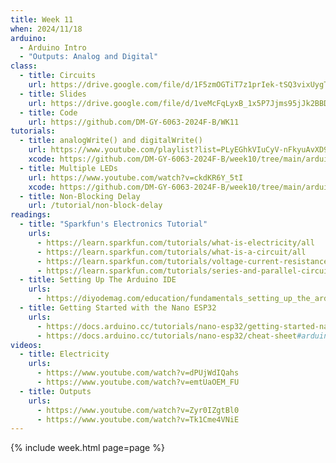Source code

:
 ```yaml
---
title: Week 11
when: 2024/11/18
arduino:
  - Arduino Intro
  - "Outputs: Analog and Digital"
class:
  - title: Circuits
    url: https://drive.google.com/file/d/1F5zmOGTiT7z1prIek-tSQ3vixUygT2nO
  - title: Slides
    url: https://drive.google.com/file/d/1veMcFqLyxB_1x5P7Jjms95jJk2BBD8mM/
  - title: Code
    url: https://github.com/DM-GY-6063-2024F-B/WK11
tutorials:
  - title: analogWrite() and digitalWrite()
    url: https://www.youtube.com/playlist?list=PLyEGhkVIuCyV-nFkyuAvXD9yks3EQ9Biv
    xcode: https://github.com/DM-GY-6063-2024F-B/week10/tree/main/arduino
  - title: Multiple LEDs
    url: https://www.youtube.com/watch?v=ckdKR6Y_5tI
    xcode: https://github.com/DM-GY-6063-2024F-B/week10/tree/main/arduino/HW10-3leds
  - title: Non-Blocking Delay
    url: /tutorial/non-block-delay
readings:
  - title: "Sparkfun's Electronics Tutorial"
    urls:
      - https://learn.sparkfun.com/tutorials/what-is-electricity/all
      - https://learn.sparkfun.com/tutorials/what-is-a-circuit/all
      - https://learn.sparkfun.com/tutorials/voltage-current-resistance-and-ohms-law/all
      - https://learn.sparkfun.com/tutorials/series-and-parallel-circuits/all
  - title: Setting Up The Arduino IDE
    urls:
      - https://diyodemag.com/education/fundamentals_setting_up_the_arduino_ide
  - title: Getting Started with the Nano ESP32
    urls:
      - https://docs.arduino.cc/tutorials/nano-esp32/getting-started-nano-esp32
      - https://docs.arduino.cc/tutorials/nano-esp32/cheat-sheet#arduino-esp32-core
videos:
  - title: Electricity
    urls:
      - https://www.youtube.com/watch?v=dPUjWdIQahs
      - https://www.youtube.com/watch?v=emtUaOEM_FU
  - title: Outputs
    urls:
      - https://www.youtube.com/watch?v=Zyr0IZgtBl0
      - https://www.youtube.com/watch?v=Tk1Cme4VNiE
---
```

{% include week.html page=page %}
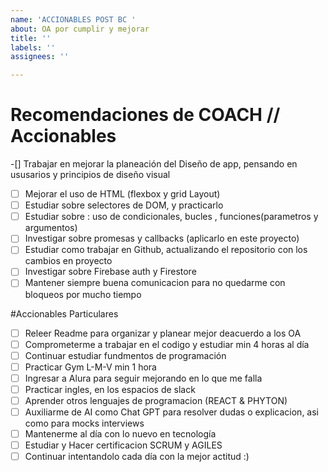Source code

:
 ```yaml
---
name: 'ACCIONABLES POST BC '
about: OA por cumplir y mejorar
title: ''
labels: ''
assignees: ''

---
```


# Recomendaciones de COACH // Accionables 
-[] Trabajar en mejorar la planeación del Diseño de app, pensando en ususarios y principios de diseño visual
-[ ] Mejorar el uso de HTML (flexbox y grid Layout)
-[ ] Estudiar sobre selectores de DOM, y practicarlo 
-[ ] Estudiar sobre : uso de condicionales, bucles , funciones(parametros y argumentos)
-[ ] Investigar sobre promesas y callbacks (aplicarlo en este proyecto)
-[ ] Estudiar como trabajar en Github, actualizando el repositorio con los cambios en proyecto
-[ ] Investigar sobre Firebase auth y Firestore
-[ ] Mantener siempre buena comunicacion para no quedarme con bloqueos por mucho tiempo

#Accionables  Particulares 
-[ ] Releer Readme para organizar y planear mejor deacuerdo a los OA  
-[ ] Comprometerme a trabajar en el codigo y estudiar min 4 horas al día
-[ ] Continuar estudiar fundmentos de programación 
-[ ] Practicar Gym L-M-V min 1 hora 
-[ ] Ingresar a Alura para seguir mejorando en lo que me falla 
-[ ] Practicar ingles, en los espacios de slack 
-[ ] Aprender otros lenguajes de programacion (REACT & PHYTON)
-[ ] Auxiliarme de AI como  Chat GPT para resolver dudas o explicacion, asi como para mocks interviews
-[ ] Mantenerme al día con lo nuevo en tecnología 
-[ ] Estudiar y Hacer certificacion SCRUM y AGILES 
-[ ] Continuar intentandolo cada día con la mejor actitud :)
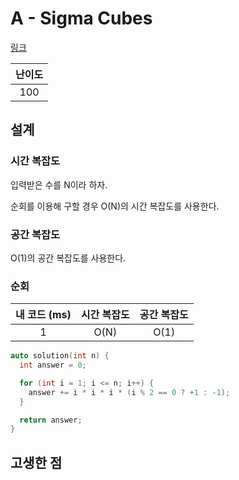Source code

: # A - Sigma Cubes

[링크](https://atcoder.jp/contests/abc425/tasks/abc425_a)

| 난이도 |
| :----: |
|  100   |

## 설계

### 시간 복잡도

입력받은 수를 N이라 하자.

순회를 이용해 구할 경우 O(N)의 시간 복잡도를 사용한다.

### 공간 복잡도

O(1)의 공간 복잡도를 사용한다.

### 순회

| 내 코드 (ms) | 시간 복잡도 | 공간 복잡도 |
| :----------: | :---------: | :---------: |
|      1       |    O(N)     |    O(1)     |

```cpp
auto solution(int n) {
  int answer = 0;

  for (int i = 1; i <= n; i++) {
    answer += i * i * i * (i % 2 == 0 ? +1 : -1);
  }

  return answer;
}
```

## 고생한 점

----------------

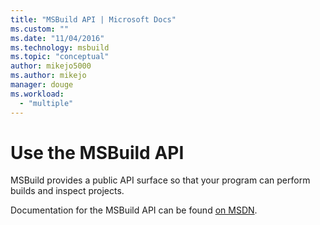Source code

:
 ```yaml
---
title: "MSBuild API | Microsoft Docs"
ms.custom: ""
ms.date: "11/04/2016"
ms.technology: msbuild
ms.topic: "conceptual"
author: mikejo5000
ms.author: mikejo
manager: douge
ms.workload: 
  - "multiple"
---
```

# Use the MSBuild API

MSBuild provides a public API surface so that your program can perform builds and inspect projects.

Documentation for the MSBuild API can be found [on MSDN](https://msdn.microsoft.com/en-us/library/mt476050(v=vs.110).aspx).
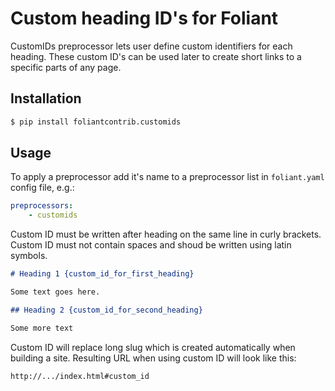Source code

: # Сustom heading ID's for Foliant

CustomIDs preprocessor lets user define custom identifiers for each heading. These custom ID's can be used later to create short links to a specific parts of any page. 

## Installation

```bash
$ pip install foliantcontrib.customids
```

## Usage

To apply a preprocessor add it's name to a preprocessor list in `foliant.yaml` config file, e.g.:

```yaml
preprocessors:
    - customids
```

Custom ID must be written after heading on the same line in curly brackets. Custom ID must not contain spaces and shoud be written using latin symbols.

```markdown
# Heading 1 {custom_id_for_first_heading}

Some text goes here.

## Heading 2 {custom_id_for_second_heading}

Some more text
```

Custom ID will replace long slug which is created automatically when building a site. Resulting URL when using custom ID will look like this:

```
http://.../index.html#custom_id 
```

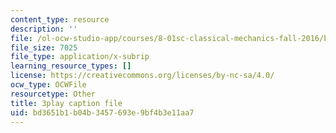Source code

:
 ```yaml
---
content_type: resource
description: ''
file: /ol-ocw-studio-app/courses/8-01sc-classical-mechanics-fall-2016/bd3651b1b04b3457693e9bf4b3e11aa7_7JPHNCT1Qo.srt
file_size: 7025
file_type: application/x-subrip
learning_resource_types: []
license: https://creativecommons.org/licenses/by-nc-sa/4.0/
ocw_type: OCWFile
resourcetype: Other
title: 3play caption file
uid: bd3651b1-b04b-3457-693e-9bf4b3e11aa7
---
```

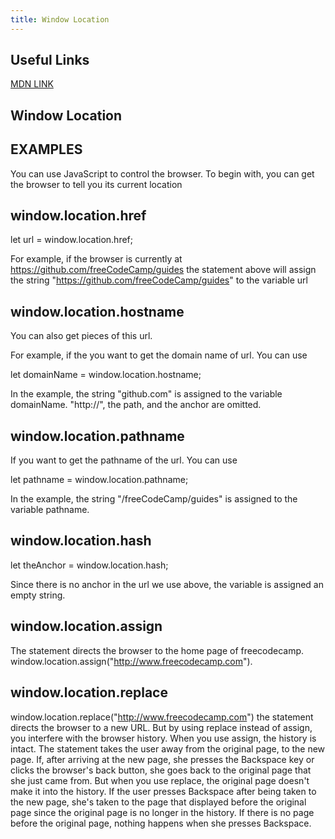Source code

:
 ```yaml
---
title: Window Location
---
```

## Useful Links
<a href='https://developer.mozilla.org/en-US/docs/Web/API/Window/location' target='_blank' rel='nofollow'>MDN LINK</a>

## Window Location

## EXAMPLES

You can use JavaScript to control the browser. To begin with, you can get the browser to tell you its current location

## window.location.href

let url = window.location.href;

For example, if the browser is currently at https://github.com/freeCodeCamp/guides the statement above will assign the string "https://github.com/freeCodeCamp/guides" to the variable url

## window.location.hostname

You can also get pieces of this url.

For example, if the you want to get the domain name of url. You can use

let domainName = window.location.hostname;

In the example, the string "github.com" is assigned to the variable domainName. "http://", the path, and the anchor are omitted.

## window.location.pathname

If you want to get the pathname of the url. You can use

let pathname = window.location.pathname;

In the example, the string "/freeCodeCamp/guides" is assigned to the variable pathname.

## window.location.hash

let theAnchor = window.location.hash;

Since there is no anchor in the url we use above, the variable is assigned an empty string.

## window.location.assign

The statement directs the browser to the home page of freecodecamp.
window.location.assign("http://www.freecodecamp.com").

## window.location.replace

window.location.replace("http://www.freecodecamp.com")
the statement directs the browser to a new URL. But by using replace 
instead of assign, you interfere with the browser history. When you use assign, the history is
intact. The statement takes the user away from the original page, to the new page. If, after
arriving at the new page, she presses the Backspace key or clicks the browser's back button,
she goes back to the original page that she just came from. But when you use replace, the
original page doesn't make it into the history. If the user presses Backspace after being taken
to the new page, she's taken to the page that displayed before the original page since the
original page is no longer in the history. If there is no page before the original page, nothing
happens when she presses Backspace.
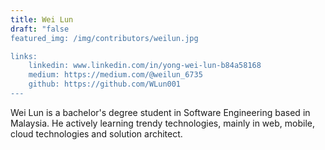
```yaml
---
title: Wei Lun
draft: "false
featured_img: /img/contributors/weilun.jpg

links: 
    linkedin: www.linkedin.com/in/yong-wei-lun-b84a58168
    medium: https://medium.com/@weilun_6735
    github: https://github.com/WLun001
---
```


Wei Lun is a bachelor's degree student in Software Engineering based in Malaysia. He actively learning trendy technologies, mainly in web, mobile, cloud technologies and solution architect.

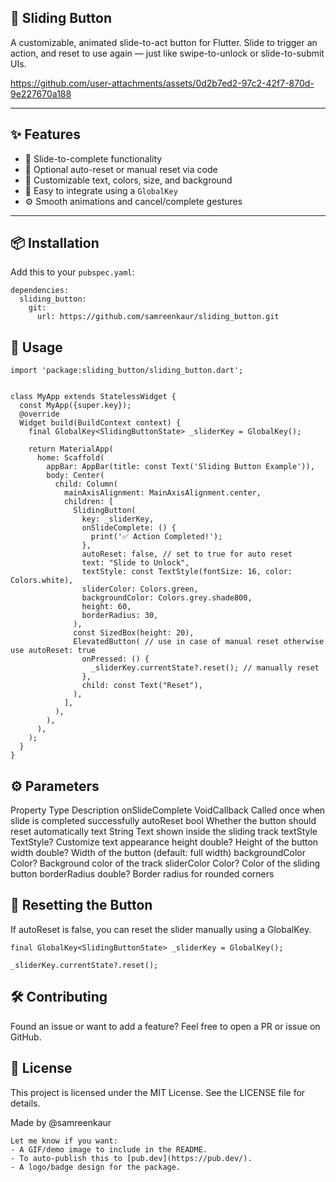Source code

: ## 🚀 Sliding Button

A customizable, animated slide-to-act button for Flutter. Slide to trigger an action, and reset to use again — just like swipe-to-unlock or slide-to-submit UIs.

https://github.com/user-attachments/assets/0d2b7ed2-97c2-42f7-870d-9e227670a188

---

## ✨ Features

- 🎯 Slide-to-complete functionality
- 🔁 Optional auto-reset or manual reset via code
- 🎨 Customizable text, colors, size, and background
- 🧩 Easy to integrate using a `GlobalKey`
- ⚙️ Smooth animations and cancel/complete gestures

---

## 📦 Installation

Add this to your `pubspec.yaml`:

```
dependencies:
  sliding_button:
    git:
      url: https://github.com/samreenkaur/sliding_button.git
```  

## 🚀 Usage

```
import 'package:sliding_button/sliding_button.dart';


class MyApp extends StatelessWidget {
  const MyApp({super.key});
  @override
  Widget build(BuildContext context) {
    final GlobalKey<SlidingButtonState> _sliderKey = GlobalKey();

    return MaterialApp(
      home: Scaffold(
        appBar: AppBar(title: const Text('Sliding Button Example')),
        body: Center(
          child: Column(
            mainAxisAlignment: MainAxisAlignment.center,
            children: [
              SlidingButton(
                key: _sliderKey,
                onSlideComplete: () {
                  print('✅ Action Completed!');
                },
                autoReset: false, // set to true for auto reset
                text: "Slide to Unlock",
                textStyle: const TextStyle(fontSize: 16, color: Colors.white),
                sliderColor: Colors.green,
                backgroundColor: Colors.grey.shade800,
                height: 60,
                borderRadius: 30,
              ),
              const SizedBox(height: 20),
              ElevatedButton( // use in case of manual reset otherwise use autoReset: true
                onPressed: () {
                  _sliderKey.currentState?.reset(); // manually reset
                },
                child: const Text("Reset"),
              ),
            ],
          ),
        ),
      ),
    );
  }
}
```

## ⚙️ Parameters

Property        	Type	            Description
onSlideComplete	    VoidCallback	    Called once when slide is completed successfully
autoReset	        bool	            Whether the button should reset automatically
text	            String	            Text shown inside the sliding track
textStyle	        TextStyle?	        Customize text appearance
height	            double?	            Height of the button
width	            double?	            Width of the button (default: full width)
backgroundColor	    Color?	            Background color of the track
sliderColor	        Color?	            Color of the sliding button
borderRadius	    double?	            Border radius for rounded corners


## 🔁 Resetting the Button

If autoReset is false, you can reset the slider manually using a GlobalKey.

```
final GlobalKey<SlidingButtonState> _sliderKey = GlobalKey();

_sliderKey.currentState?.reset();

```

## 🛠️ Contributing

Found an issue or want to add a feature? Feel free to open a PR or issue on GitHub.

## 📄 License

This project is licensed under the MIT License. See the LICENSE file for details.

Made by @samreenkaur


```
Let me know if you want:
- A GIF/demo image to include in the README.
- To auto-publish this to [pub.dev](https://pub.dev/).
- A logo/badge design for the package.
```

----------------

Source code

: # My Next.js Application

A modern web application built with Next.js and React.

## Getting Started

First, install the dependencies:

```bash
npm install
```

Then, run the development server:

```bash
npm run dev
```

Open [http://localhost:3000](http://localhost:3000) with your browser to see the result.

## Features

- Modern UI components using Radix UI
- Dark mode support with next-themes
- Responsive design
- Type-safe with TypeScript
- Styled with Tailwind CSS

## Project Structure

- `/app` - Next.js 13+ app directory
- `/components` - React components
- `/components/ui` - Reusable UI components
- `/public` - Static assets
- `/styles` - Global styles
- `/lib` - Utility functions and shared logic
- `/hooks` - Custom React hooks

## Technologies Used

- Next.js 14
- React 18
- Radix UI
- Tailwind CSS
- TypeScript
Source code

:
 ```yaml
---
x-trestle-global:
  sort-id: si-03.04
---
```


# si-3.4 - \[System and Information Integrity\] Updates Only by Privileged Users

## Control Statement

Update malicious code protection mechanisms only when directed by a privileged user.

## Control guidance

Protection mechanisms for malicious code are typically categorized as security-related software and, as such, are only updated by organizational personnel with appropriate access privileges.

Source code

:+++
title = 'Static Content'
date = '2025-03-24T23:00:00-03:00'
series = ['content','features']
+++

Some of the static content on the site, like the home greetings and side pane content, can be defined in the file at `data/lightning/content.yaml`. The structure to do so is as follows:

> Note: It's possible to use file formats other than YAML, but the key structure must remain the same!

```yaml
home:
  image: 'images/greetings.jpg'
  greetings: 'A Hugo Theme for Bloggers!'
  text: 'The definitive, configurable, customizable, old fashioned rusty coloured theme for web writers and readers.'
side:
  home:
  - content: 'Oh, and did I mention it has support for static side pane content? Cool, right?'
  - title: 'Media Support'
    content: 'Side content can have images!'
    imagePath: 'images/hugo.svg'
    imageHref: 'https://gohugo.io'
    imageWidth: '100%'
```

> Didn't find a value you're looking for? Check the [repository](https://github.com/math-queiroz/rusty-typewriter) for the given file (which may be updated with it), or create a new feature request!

----------------

- INSTRUCTIONS FOR THE TASK
What you give back must be the stretch above, starting at the line with "the statement directs the browser to a" and ending at the line with "intact. The statement", copied exactly.

- REPLY
the statement directs the browser to a new URL. But by using replace 
instead of assign, you interfere with the browser history. When you use assign, the history is
intact. The statement takes the user away from the original page, to the new page. If, after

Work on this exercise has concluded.